### Description of the task
Type out the data exactly as given. Skip any image.

** Opening Data for the task block **

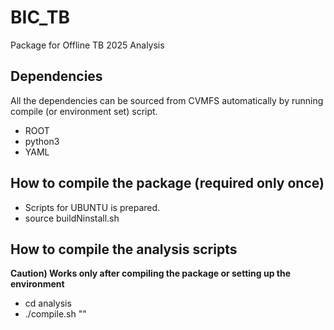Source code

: # BIC_TB

Package for Offline TB 2025 Analysis

## Dependencies

All the dependencies can be sourced from CVMFS automatically by running compile (or environment set) script.

* ROOT
* python3
* YAML

## How to compile the package (required only once)
- Scripts for UBUNTU is prepared.
- source buildNinstall.sh

## How to compile the analysis scripts
**Caution) Works only after compiling the package or setting up the environment**

- cd analysis
- ./compile.sh "<analysis code in cpp>"


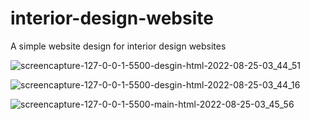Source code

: # interior-design-website
A simple website design for interior design websites 


![screencapture-127-0-0-1-5500-desgin-html-2022-08-25-03_44_51](https://user-images.githubusercontent.com/92924350/186549056-6648ab13-2bfc-4e49-bef8-9f034029058b.png)

![screencapture-127-0-0-1-5500-desgin-html-2022-08-25-03_44_16](https://user-images.githubusercontent.com/92924350/186549075-bbcf98b8-ae8c-47e9-9bcc-024d87ca1d42.png)


![screencapture-127-0-0-1-5500-main-html-2022-08-25-03_45_56](https://user-images.githubusercontent.com/92924350/186549224-f1c16436-dec7-48a6-906f-d40a23674d89.png)
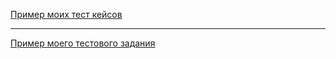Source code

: [Пример моих тест кейсов](https://docs.google.com/spreadsheets/d/1sDz9jT5KUUPKVGi90HPgNcg0MScA0tX4TURYvCM5dg0/edit?usp=sharing)

---

[Пример моего тестового задания](https://docs.google.com/spreadsheets/d/1SpUwFUNPttNO-5MNXGEcLNN80XdLuFR3J2v9Rk-jEFM/edit?usp=sharing)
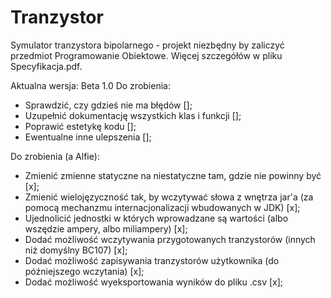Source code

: # Tranzystor
Symulator tranzystora bipolarnego - projekt niezbędny by zaliczyć przedmiot Programowanie Obiektowe.
Więcej szczegółów w pliku Specyfikacja.pdf.

Aktualna wersja: Beta 1.0
Do zrobienia:
 - Sprawdzić, czy gdzieś nie ma błędów			[];
 - Uzupełnić dokumentację wszystkich klas i funkcji	[];
 - Poprawić estetykę kodu				[];
 - Ewentualne inne ulepszenia				[];

Do zrobienia (a Alfie):
 - Zmienić zmienne statyczne na niestatyczne tam, gdzie nie powinny być 							[x];
 - Zmienić wielojęzyczność tak, by wczytywać słowa z wnętrza jar'a (za pomocą mechanzmu internacjonalizacji wbudowanych w JDK)	[x];
 - Ujednolicić jednostki w których wprowadzane są wartości (albo wszędzie ampery, albo miliampery)				[x];
 - Dodać możliwość wczytywania przygotowanych tranzystorów (innych niż domyślny BC107) 						[x];
 - Dodać możliwość zapisywania tranzystorów użytkownika (do późniejszego wczytania)						[x];
 - Dodać możliwość wyeksportowania wyników do pliku .csv									[x];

** Closing Data for the task block **

### Final answer
Source code

: # BIC_TB

Package for Offline TB 2025 Analysis

## Dependencies

All the dependencies can be sourced from CVMFS automatically by running compile (or environment set) script.

* ROOT
* python3
* YAML

## How to compile the package (required only once)
- Scripts for UBUNTU is prepared.
- source buildNinstall.sh

## How to compile the analysis scripts
**Caution) Works only after compiling the package or setting up the environment**

- cd analysis
- ./compile.sh "<analysis code in cpp>"


Source code

: # interior-design-website
A simple website design for interior design websites 


![screencapture-127-0-0-1-5500-desgin-html-2022-08-25-03_44_51](https://user-images.githubusercontent.com/92924350/186549056-6648ab13-2bfc-4e49-bef8-9f034029058b.png)

![screencapture-127-0-0-1-5500-desgin-html-2022-08-25-03_44_16](https://user-images.githubusercontent.com/92924350/186549075-bbcf98b8-ae8c-47e9-9bcc-024d87ca1d42.png)


![screencapture-127-0-0-1-5500-main-html-2022-08-25-03_45_56](https://user-images.githubusercontent.com/92924350/186549224-f1c16436-dec7-48a6-906f-d40a23674d89.png)
Source code

: [Пример моих тест кейсов](https://docs.google.com/spreadsheets/d/1sDz9jT5KUUPKVGi90HPgNcg0MScA0tX4TURYvCM5dg0/edit?usp=sharing)

---

[Пример моего тестового задания](https://docs.google.com/spreadsheets/d/1SpUwFUNPttNO-5MNXGEcLNN80XdLuFR3J2v9Rk-jEFM/edit?usp=sharing)
Source code

: # Tranzystor
Symulator tranzystora bipolarnego - projekt niezbędny by zaliczyć przedmiot Programowanie Obiektowe.
Więcej szczegółów w pliku Specyfikacja.pdf.

Aktualna wersja: Beta 1.0
Do zrobienia:
 - Sprawdzić, czy gdzieś nie ma błędów			[];
 - Uzupełnić dokumentację wszystkich klas i funkcji	[];
 - Poprawić estetykę kodu				[];
 - Ewentualne inne ulepszenia				[];

Do zrobienia (a Alfie):
 - Zmienić zmienne statyczne na niestatyczne tam, gdzie nie powinny być 							[x];
 - Zmienić wielojęzyczność tak, by wczytywać słowa z wnętrza jar'a (za pomocą mechanzmu internacjonalizacji wbudowanych w JDK)	[x];
 - Ujednolicić jednostki w których wprowadzane są wartości (albo wszędzie ampery, albo miliampery)				[x];
 - Dodać możliwość wczytywania przygotowanych tranzystorów (innych niż domyślny BC107) 						[x];
 - Dodać możliwość zapisywania tranzystorów użytkownika (do późniejszego wczytania)						[x];
 - Dodać możliwość wyeksportowania wyników do pliku .csv									[x];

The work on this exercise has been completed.